At the first look, these two might look pretty much the same. Look at them again. Carefully. I have been observing how they solved different letters and played with their demos in Figma over the last week (might share my experiments some other time) and it’s been entertaining to see the differences between these two.
In the example above, Regola is visibly wider than Graphik. Set at the same weight it also seems slightly thicker. The small-caps
a has more white space and you’ll notice the sharp corners of the capital
Z make Graphik seem more fragile.
Let’s have a look at a short sentence.
Graphik (top) and Regola (bottom)
I was completely wrong when I said Regola takes more horizontal space than Graphik. Look at how Regola ends the sentence almost a
n unit before Graphik. I was also lucky to steal this excerpt from Frank Herbert’s Dune (which I am currently reading) and notice how the
? is very different for these fonts.
What about a longer paragraph?
Graphik (top) and Regola (bottom)
Something bugged me about Graphik and I didn’t know why.
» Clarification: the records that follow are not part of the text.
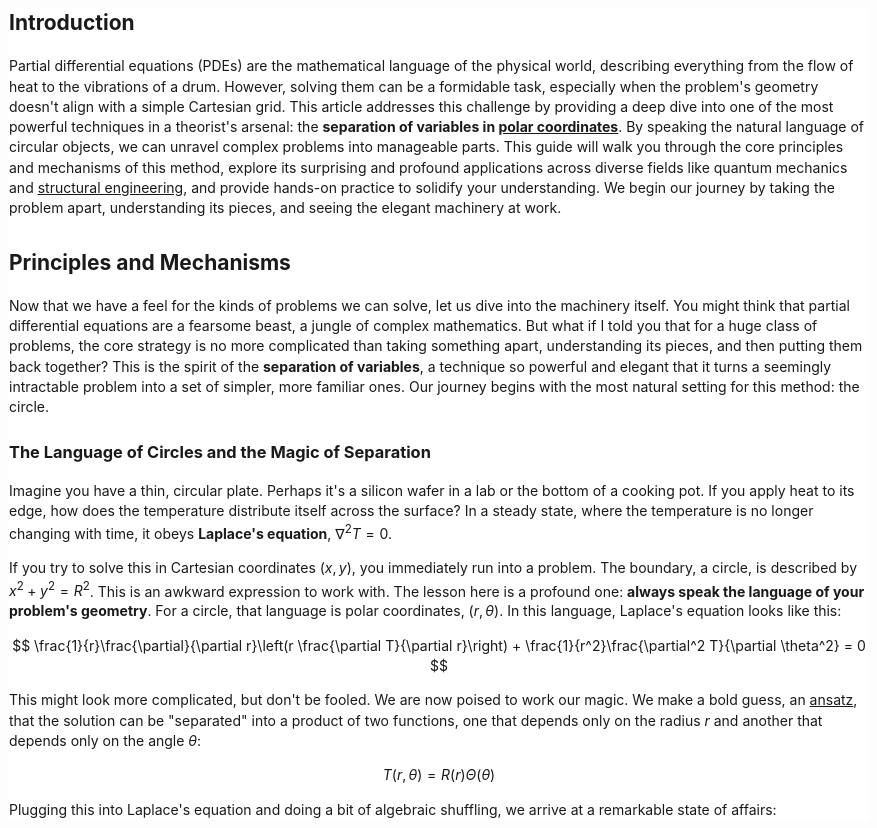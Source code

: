 ## Introduction
Partial differential equations (PDEs) are the mathematical language of the physical world, describing everything from the flow of heat to the vibrations of a drum. However, solving them can be a formidable task, especially when the problem's geometry doesn't align with a simple Cartesian grid. This article addresses this challenge by providing a deep dive into one of the most powerful techniques in a theorist's arsenal: the **separation of variables in [polar coordinates](@article_id:158931)**. By speaking the natural language of circular objects, we can unravel complex problems into manageable parts. This guide will walk you through the core principles and mechanisms of this method, explore its surprising and profound applications across diverse fields like quantum mechanics and [structural engineering](@article_id:151779), and provide hands-on practice to solidify your understanding. We begin our journey by taking the problem apart, understanding its pieces, and seeing the elegant machinery at work.

## Principles and Mechanisms

Now that we have a feel for the kinds of problems we can solve, let us dive into the machinery itself. You might think that partial differential equations are a fearsome beast, a jungle of complex mathematics. But what if I told you that for a huge class of problems, the core strategy is no more complicated than taking something apart, understanding its pieces, and then putting them back together? This is the spirit of the **separation of variables**, a technique so powerful and elegant that it turns a seemingly intractable problem into a set of simpler, more familiar ones. Our journey begins with the most natural setting for this method: the circle.

### The Language of Circles and the Magic of Separation

Imagine you have a thin, circular plate. Perhaps it's a silicon wafer in a lab or the bottom of a cooking pot. If you apply heat to its edge, how does the temperature distribute itself across the surface? In a steady state, where the temperature is no longer changing with time, it obeys **Laplace's equation**, $\nabla^2 T = 0$.

If you try to solve this in Cartesian coordinates $(x, y)$, you immediately run into a problem. The boundary, a circle, is described by $x^2 + y^2 = R^2$. This is an awkward expression to work with. The lesson here is a profound one: **always speak the language of your problem's geometry**. For a circle, that language is polar coordinates, $(r, \theta)$. In this language, Laplace's equation looks like this:

$$
\frac{1}{r}\frac{\partial}{\partial r}\left(r \frac{\partial T}{\partial r}\right) + \frac{1}{r^2}\frac{\partial^2 T}{\partial \theta^2} = 0
$$

This might look more complicated, but don't be fooled. We are now poised to work our magic. We make a bold guess, an [ansatz](@article_id:183890), that the solution can be "separated" into a product of two functions, one that depends only on the radius $r$ and another that depends only on the angle $\theta$:

$$
T(r, \theta) = R(r)\Theta(\theta)
$$

Plugging this into Laplace's equation and doing a bit of algebraic shuffling, we arrive at a remarkable state of affairs:
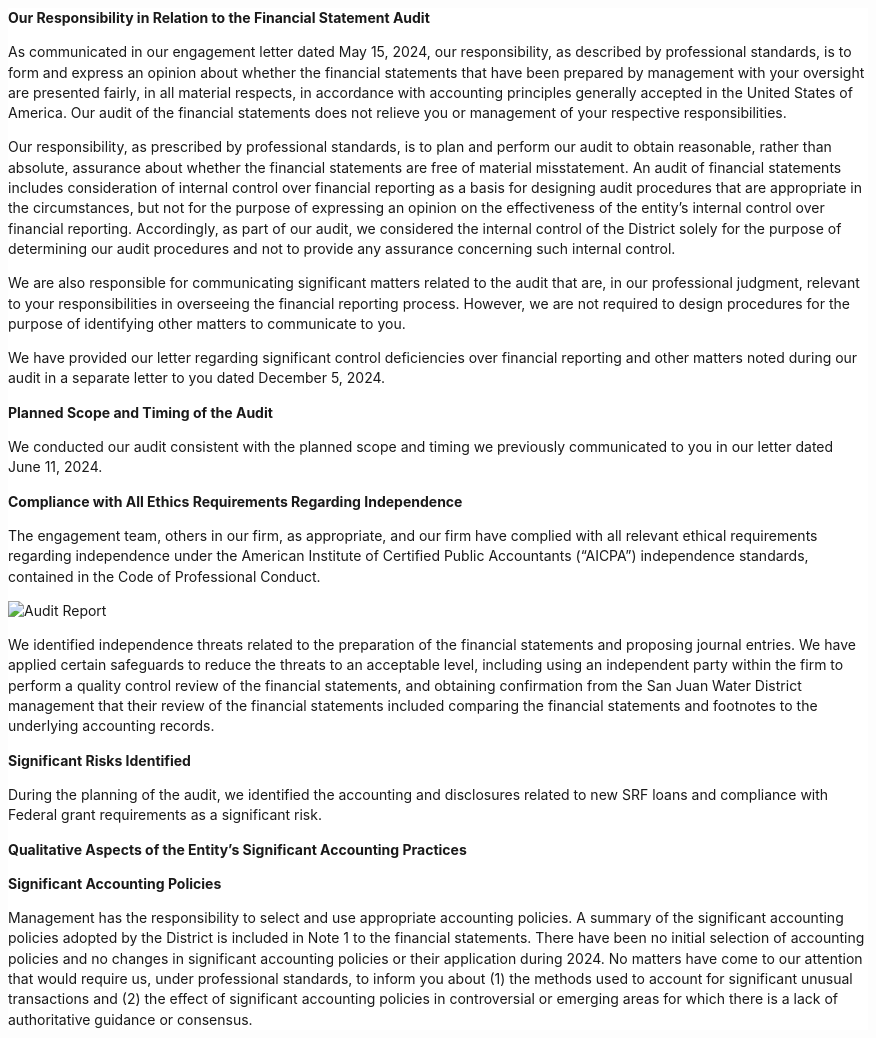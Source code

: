 **Our Responsibility in Relation to the Financial Statement Audit**

As communicated in our engagement letter dated May 15, 2024, our responsibility, as described by professional standards, is to form and express an opinion about whether the financial statements that have been prepared by management with your oversight are presented fairly, in all material respects, in accordance with accounting principles generally accepted in the United States of America. Our audit of the financial statements does not relieve you or management of your respective responsibilities.

Our responsibility, as prescribed by professional standards, is to plan and perform our audit to obtain reasonable, rather than absolute, assurance about whether the financial statements are free of material misstatement. An audit of financial statements includes consideration of internal control over financial reporting as a basis for designing audit procedures that are appropriate in the circumstances, but not for the purpose of expressing an opinion on the effectiveness of the entity’s internal control over financial reporting. Accordingly, as part of our audit, we considered the internal control of the District solely for the purpose of determining our audit procedures and not to provide any assurance concerning such internal control.

We are also responsible for communicating significant matters related to the audit that are, in our professional judgment, relevant to your responsibilities in overseeing the financial reporting process. However, we are not required to design procedures for the purpose of identifying other matters to communicate to you.

We have provided our letter regarding significant control deficiencies over financial reporting and other matters noted during our audit in a separate letter to you dated December 5, 2024.

**Planned Scope and Timing of the Audit**

We conducted our audit consistent with the planned scope and timing we previously communicated to you in our letter dated June 11, 2024.

**Compliance with All Ethics Requirements Regarding Independence**

The engagement team, others in our firm, as appropriate, and our firm have complied with all relevant ethical requirements regarding independence under the American Institute of Certified Public Accountants (“AICPA”) independence standards, contained in the Code of Professional Conduct.

![Audit Report](https://via.placeholder.com/993x768.png?text=Audit+Report)

We identified independence threats related to the preparation of the financial statements and proposing journal entries. We have applied certain safeguards to reduce the threats to an acceptable level, including using an independent party within the firm to perform a quality control review of the financial statements, and obtaining confirmation from the San Juan Water District management that their review of the financial statements included comparing the financial statements and footnotes to the underlying accounting records.

**Significant Risks Identified**

During the planning of the audit, we identified the accounting and disclosures related to new SRF loans and compliance with Federal grant requirements as a significant risk.

**Qualitative Aspects of the Entity’s Significant Accounting Practices**

**Significant Accounting Policies**

Management has the responsibility to select and use appropriate accounting policies. A summary of the significant accounting policies adopted by the District is included in Note 1 to the financial statements. There have been no initial selection of accounting policies and no changes in significant accounting policies or their application during 2024. No matters have come to our attention that would require us, under professional standards, to inform you about (1) the methods used to account for significant unusual transactions and (2) the effect of significant accounting policies in controversial or emerging areas for which there is a lack of authoritative guidance or consensus.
Until someone at work showed me how the ascendants are taller than the capital letters and it made total sense to me. Regola has a better rythm in longer paragraphs.
Ascendants are taller than capital letters for Graphik (left)
Regola and National were my favourites from a initial list of 10 fonts. As I mentioned before, I want it to have character while passing unnoticed to most. National is delightful on the eyes but I think I’ll save it for a future iteration of this website. As I post this you should be already reading me in Regola Pro.
Thanks for reading.
I’d love to know what you think about how I’m using Regola.